Task item: Only these lines of the data below are wanted: the one with "and L1 regularization", the one with "## Challenging, interesting, or", and any lines between them, each repeated exactly.

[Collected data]
----------------

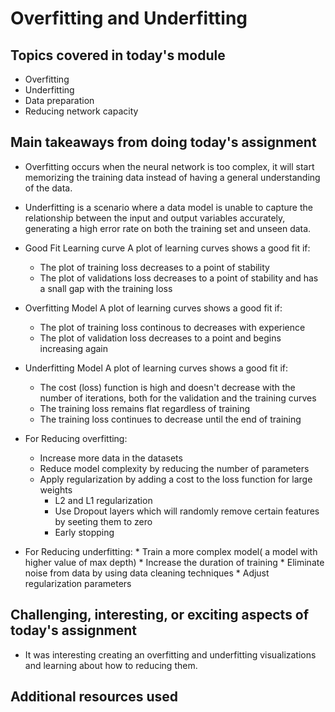 # Overfitting and Underfitting

## Topics covered in today's module
* Overfitting
* Underfitting
* Data preparation
* Reducing network capacity

## Main takeaways from doing today's assignment
* Overfitting occurs when the neural network is too complex, it will start memorizing the training data instead of having a general understanding of the data.

* Underfitting is a scenario where a data model is unable to capture the relationship between the input and output variables accurately, generating a high error rate on both the training set and unseen data.

* Good Fit Learning curve
   A plot of learning curves shows a good fit if:
    * The plot of training loss decreases to a point of stability 
    * The plot of validations loss decreases to a point of stability and has a snall gap with the training loss

* Overfitting Model
  A plot of learning curves shows a good fit if:
    * The plot of training loss continous to decreases with experience
    * The plot of validation loss decreases to a point and begins increasing again 
    
* Underfitting Model
   A plot of learning curves shows a good fit if:
    * The cost (loss) function is high and doesn't decrease with the number of iterations, both for the validation and the training curves
    * The training loss remains flat regardless of training
    * The training loss continues to decrease until the end of training 

* For Reducing overfitting:
  * Increase more data in the datasets
  * Reduce model complexity by reducing the number of parameters
  * Apply regularization by adding a cost to the loss function for large weights
      * L2 and L1 regularization 
      * Use Dropout layers which will randomly remove certain features by seeting them to zero
      * Early stopping

* For Reducing underfitting:
      * Train a more complex model( a model with higher value of max depth)
      * Increase the duration of training
      * Eliminate noise from data by using data cleaning techniques 
      * Adjust regularization parameters

## Challenging, interesting, or exciting aspects of today's assignment
* It was interesting  creating an overfitting and underfitting visualizations and learning about how to reducing them.

## Additional resources used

----------------

Solved exercise:
      * L2 and L1 regularization 
      * Use Dropout layers which will randomly remove certain features by seeting them to zero
      * Early stopping

* For Reducing underfitting:
      * Train a more complex model( a model with higher value of max depth)
      * Increase the duration of training
      * Eliminate noise from data by using data cleaning techniques 
      * Adjust regularization parameters

## Challenging, interesting, or exciting aspects of today's assignment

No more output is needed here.